The study has two main insights:
- Simple temporal self-attentions with rotary positional encoding effectively capture the temporal correlations in video data.
- Joint image-video fine-tuning is crucial for achieving high-quality and creative results.
A diverse video dataset, Vimeo25M, consisting of 25 million text-video pairs, is introduced to improve LaVie’s performance, focusing on quality, diversity, and aesthetic appeal. LaVie has demonstrated superior performance quantitatively and qualitatively in extensive experiments and has proven versatile in long video generation and personalized video synthesis applications.

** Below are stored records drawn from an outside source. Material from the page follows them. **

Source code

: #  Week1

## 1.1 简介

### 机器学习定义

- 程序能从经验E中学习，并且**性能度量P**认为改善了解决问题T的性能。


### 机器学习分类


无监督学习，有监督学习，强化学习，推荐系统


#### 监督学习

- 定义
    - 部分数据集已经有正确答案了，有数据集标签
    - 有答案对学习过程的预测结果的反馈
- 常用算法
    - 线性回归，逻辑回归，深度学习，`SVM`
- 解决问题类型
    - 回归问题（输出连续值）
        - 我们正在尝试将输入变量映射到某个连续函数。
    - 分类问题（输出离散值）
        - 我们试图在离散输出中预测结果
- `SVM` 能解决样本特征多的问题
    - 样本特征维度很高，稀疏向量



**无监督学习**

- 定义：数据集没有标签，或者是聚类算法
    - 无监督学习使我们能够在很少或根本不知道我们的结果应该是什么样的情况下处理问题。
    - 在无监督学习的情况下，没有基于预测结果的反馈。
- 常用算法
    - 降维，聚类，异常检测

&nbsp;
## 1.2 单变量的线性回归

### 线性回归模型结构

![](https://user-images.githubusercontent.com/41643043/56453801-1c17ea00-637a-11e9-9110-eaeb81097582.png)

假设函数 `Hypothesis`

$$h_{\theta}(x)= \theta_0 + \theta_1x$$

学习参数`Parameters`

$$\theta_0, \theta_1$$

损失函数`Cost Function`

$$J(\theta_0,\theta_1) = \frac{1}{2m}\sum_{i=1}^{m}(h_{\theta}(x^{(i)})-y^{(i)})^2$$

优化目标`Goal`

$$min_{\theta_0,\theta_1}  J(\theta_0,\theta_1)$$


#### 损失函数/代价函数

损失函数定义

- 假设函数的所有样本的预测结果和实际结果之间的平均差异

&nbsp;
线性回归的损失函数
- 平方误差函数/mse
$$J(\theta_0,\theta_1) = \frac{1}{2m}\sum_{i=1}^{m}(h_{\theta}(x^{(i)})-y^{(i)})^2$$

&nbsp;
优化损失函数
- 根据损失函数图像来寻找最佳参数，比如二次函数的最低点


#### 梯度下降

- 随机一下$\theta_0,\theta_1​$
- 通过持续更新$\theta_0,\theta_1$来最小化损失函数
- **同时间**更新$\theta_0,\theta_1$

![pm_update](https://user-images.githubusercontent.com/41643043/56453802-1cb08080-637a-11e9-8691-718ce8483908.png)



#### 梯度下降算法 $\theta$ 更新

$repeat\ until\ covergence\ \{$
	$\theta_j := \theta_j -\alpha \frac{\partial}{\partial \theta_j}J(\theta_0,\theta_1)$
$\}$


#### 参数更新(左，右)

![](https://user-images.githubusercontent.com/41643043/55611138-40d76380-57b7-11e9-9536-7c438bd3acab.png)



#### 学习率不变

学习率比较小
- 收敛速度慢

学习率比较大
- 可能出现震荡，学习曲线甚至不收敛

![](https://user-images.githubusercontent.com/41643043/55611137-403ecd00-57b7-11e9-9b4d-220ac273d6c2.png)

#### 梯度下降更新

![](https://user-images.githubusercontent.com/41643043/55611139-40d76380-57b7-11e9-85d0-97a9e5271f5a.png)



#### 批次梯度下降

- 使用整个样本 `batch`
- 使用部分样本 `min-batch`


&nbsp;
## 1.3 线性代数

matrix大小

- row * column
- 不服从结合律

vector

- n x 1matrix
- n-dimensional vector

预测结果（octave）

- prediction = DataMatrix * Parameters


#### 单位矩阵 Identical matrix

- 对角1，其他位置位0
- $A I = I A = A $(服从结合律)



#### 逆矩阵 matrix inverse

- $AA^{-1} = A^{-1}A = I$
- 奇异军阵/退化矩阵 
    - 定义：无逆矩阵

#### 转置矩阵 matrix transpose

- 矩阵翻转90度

LaVie framework is a cascaded system designed for generating videos based on text descriptions using Video Latent Diffusion Models. It consists of three distinct networks:
- A Base T2V model generates short, low-resolution key frames.
- A Temporal Interpolation model interpolates these short videos to increase the frame rate.
- A Video Super Resolution model synthesizes high-definition videos from low-resolution ones.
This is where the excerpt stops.